- _SUPPLIED DATA_
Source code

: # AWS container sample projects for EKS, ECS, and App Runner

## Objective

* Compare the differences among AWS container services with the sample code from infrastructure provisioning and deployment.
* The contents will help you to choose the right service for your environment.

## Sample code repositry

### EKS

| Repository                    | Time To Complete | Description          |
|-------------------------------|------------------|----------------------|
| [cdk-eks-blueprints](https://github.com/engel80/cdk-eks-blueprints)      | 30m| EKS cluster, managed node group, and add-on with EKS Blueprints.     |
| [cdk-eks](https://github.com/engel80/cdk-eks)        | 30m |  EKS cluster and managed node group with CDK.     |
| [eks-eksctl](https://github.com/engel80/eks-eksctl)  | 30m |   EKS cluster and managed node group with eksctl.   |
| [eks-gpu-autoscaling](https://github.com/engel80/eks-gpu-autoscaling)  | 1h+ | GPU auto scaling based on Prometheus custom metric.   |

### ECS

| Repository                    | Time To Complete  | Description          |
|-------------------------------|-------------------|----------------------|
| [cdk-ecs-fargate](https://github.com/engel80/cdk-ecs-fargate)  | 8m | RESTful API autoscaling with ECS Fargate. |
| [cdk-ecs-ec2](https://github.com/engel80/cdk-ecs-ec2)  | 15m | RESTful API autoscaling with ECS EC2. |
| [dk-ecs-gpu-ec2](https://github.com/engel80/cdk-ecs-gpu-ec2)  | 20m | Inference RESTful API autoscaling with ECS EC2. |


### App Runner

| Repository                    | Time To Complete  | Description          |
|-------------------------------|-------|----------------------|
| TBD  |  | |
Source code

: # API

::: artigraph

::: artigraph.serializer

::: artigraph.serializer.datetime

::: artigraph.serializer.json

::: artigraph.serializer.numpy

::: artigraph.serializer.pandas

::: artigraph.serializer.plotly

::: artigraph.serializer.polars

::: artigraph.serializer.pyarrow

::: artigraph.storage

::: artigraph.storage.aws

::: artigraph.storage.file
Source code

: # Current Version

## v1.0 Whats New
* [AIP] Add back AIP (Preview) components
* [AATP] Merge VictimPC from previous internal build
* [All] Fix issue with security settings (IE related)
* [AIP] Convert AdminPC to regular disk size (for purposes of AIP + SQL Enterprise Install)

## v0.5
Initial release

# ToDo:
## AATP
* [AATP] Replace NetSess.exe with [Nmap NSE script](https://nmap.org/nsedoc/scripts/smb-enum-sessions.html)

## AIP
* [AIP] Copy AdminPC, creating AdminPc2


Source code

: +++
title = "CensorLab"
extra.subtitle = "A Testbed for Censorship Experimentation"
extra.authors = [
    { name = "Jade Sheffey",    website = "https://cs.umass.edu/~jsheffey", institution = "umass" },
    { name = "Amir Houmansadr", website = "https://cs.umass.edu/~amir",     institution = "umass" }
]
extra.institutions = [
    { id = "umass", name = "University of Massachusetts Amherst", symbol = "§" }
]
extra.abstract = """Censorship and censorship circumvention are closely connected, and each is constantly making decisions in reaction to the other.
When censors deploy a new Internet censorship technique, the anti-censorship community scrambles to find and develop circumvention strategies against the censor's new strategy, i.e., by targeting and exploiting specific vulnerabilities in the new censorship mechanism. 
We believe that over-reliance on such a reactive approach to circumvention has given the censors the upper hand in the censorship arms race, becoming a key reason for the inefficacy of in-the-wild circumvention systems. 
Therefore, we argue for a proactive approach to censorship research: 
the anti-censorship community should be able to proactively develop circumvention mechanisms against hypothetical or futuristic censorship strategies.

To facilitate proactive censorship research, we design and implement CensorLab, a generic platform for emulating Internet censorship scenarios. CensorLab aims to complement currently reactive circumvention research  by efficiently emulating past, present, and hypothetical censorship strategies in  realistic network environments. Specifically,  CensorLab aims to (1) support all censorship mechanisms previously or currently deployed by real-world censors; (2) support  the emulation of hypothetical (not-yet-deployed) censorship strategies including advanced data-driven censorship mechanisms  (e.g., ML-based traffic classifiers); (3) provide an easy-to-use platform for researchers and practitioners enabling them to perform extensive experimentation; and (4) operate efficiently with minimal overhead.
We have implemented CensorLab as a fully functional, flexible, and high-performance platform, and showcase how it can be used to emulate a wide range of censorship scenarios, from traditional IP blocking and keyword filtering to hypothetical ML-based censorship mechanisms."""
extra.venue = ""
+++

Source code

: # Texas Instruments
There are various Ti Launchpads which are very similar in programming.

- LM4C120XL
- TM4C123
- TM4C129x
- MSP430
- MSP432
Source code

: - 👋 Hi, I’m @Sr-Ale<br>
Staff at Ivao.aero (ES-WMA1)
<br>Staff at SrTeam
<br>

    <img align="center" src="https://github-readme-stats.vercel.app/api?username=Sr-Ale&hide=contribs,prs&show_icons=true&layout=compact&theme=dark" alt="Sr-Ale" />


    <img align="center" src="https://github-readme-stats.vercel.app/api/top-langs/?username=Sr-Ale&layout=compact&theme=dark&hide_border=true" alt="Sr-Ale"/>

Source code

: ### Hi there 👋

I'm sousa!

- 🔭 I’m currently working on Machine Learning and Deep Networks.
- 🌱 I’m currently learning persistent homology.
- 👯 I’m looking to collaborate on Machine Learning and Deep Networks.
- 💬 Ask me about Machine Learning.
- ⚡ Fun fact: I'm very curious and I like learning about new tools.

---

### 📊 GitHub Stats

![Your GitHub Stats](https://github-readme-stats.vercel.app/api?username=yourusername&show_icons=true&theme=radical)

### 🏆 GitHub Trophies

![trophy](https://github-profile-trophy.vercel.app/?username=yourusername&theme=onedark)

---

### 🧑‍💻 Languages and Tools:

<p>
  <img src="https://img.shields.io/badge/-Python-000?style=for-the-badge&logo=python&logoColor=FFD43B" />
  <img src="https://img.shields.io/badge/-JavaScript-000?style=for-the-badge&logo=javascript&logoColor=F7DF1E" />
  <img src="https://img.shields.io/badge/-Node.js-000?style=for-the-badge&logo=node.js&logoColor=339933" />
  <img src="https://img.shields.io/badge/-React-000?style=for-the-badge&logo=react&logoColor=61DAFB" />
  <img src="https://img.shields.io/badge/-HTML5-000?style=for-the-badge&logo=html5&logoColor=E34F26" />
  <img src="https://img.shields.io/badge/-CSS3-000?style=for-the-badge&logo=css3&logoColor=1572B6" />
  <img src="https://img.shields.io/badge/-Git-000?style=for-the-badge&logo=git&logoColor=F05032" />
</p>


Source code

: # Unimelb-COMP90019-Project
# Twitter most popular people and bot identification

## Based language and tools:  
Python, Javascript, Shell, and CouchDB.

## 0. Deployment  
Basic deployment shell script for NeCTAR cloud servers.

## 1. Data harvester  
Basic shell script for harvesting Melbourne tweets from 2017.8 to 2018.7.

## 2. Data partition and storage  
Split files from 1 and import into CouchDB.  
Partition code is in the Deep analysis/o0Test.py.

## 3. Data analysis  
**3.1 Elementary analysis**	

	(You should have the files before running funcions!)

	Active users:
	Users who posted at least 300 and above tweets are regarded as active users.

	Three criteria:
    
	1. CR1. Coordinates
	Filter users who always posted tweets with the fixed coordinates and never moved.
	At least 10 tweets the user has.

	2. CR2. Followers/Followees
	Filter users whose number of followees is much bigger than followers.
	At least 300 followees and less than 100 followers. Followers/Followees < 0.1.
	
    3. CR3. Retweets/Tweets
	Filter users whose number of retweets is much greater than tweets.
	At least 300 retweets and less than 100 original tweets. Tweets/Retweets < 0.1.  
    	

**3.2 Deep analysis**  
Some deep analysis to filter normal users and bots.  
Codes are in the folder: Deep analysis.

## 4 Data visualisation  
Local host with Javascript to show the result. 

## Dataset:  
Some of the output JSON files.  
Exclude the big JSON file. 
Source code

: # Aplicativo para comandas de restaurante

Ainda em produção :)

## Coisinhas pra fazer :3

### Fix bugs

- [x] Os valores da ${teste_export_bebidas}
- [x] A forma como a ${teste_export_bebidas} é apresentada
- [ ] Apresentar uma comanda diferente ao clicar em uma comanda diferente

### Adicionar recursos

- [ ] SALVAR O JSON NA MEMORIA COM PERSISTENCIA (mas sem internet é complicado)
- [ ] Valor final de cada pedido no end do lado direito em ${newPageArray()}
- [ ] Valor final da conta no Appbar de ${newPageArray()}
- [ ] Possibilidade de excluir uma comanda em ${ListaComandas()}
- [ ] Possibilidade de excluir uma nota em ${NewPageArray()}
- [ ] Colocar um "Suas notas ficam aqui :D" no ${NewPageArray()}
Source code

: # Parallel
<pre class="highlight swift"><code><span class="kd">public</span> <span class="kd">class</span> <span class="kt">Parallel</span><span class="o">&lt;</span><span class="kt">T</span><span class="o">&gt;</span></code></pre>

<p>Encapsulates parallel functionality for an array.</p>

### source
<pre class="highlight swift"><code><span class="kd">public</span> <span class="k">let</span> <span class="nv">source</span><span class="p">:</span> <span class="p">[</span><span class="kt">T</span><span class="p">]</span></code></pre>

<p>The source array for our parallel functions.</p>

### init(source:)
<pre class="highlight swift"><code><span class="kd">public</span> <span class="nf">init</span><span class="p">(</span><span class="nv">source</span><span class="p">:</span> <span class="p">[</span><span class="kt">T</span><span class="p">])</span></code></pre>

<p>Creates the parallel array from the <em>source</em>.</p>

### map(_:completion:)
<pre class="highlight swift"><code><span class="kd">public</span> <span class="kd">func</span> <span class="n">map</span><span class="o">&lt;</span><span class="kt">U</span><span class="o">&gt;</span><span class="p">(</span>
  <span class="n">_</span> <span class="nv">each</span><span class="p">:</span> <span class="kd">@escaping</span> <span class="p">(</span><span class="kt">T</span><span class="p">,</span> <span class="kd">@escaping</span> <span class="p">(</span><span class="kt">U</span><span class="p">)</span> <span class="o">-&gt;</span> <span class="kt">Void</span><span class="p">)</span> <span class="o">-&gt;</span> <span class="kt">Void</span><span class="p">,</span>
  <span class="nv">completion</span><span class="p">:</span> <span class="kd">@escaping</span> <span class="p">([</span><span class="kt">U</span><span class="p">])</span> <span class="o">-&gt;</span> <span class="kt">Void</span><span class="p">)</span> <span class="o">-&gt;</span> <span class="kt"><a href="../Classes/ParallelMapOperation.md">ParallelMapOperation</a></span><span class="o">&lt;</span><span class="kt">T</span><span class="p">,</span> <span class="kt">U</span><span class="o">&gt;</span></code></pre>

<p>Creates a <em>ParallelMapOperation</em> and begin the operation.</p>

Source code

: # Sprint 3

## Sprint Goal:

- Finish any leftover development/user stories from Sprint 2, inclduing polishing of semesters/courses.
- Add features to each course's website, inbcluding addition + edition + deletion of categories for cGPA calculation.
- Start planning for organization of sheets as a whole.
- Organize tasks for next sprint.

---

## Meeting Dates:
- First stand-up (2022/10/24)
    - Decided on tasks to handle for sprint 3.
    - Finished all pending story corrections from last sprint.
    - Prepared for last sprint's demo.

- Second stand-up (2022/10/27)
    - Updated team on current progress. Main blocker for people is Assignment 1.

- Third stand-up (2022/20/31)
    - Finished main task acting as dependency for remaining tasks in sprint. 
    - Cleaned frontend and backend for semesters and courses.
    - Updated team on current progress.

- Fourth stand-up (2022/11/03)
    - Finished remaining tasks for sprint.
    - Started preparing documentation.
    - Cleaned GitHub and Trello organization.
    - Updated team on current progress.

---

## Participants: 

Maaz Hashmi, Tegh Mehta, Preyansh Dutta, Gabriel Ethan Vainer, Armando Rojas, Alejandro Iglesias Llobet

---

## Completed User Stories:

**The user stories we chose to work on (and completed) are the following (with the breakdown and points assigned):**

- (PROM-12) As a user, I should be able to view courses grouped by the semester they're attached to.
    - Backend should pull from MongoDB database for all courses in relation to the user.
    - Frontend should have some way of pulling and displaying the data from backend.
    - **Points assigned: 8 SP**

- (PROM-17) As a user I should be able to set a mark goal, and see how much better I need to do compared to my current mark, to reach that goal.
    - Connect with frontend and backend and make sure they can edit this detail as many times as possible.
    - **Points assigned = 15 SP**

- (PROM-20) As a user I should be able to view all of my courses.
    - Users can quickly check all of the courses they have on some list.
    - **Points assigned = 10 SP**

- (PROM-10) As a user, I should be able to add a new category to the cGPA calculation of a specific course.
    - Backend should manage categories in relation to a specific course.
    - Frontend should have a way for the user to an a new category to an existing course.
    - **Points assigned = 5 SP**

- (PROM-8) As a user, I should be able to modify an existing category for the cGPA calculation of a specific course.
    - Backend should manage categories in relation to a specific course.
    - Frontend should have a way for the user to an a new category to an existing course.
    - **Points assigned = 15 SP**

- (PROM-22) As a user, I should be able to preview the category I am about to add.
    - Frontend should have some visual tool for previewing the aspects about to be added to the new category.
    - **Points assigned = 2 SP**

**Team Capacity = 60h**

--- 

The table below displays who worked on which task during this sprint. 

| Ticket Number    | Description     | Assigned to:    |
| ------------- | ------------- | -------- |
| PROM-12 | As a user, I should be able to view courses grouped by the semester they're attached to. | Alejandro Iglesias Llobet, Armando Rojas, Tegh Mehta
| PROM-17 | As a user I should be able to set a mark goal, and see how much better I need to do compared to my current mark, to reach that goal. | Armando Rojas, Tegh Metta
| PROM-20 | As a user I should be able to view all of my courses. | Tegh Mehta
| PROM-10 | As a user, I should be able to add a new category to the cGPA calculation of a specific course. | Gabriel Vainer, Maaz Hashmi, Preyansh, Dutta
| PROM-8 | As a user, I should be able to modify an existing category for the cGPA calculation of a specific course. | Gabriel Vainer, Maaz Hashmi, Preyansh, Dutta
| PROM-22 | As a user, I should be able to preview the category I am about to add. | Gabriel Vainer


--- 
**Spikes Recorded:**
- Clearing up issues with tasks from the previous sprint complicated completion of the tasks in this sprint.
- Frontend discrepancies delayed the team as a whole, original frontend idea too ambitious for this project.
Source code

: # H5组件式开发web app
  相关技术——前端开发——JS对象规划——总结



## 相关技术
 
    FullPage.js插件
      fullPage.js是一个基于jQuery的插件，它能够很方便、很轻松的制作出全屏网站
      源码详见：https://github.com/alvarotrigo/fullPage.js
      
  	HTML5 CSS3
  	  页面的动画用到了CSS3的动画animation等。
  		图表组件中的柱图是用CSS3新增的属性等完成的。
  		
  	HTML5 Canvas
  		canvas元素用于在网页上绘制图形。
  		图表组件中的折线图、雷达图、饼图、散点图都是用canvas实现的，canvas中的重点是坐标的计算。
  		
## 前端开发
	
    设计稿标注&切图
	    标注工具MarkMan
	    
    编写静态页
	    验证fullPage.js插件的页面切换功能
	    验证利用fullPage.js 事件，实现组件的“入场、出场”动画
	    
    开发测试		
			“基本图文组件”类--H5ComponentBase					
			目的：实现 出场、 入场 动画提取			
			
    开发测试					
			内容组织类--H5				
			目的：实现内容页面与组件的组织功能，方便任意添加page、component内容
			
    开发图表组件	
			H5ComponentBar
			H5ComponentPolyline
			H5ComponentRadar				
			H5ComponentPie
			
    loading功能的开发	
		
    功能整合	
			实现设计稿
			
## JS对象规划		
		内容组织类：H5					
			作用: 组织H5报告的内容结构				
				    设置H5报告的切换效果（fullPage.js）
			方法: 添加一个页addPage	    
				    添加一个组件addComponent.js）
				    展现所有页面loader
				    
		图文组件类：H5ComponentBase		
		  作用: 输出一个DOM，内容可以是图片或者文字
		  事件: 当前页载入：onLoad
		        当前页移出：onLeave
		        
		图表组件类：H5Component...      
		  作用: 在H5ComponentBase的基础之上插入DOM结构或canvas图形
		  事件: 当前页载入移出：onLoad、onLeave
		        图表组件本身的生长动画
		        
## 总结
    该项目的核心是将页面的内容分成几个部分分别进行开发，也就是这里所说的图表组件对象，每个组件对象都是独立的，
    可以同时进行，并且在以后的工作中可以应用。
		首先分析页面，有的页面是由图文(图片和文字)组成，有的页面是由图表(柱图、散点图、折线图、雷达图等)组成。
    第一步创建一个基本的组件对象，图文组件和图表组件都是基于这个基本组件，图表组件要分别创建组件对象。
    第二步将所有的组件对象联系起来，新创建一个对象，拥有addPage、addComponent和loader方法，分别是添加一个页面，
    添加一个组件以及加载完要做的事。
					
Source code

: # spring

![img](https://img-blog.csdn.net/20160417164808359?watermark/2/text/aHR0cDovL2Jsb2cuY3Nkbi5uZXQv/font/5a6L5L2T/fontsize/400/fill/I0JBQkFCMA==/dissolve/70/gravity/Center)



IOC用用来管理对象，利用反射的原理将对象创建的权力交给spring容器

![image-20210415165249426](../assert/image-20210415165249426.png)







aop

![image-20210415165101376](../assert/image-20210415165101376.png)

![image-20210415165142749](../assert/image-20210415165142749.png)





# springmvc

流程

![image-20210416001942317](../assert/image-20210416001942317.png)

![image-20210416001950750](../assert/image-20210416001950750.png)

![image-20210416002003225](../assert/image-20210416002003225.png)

- _ASSIGNMENT_
Lines holding "last" in the material above are to be reported.

- _WRITTEN SOLUTION_
    - Finished all pending story corrections from last sprint.
    - Prepared for last sprint's demo.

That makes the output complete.